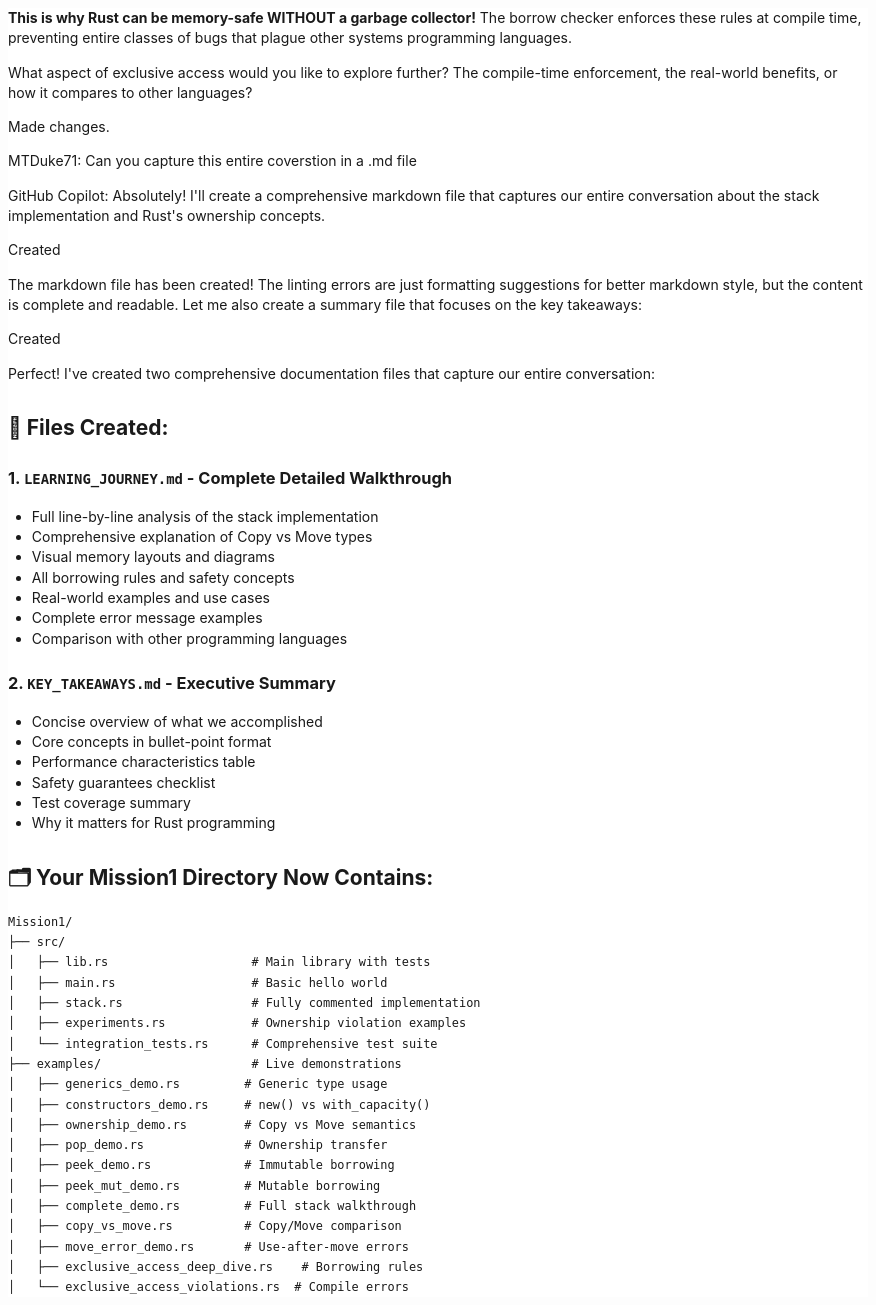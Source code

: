 **This is why Rust can be memory-safe WITHOUT a garbage collector!** The borrow checker enforces these rules at compile time, preventing entire classes of bugs that plague other systems programming languages.

What aspect of exclusive access would you like to explore further? The compile-time enforcement, the real-world benefits, or how it compares to other languages?

Made changes.

MTDuke71: Can you capture this entire coverstion in a .md file

GitHub Copilot: Absolutely! I'll create a comprehensive markdown file that captures our entire conversation about the stack implementation and Rust's ownership concepts. 

Created [](file:///d%3A/repos/rust_study/Mission1/LEARNING_JOURNEY.md)

The markdown file has been created! The linting errors are just formatting suggestions for better markdown style, but the content is complete and readable. Let me also create a summary file that focuses on the key takeaways: 

Created [](file:///d%3A/repos/rust_study/Mission1/KEY_TAKEAWAYS.md)

Perfect! I've created two comprehensive documentation files that capture our entire conversation:

## 📄 Files Created:

### 1. **`LEARNING_JOURNEY.md`** - Complete Detailed Walkthrough
- Full line-by-line analysis of the stack implementation
- Comprehensive explanation of Copy vs Move types
- Visual memory layouts and diagrams
- All borrowing rules and safety concepts
- Real-world examples and use cases
- Complete error message examples
- Comparison with other programming languages

### 2. **`KEY_TAKEAWAYS.md`** - Executive Summary
- Concise overview of what we accomplished
- Core concepts in bullet-point format
- Performance characteristics table
- Safety guarantees checklist
- Test coverage summary
- Why it matters for Rust programming

## 🗂️ Your Mission1 Directory Now Contains:

```
Mission1/
├── src/
│   ├── lib.rs                    # Main library with tests
│   ├── main.rs                   # Basic hello world
│   ├── stack.rs                  # Fully commented implementation
│   ├── experiments.rs            # Ownership violation examples
│   └── integration_tests.rs      # Comprehensive test suite
├── examples/                     # Live demonstrations
│   ├── generics_demo.rs         # Generic type usage
│   ├── constructors_demo.rs     # new() vs with_capacity()
│   ├── ownership_demo.rs        # Copy vs Move semantics
│   ├── pop_demo.rs              # Ownership transfer
│   ├── peek_demo.rs             # Immutable borrowing
│   ├── peek_mut_demo.rs         # Mutable borrowing
│   ├── complete_demo.rs         # Full stack walkthrough
│   ├── copy_vs_move.rs          # Copy/Move comparison
│   ├── move_error_demo.rs       # Use-after-move errors
│   ├── exclusive_access_deep_dive.rs    # Borrowing rules
│   └── exclusive_access_violations.rs  # Compile errors
```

--------------------

■ TASK BRIEF ■
What lines in the material above hold the word "programming"? Pull them out.

■ ANSWER TO THIS EXERCISE ■
: **This is why Rust can be memory-safe WITHOUT a garbage collector!** The borrow checker enforces these rules at compile time, preventing entire classes of bugs that plague other systems programming languages.
- Comparison with other programming languages
- Why it matters for Rust programming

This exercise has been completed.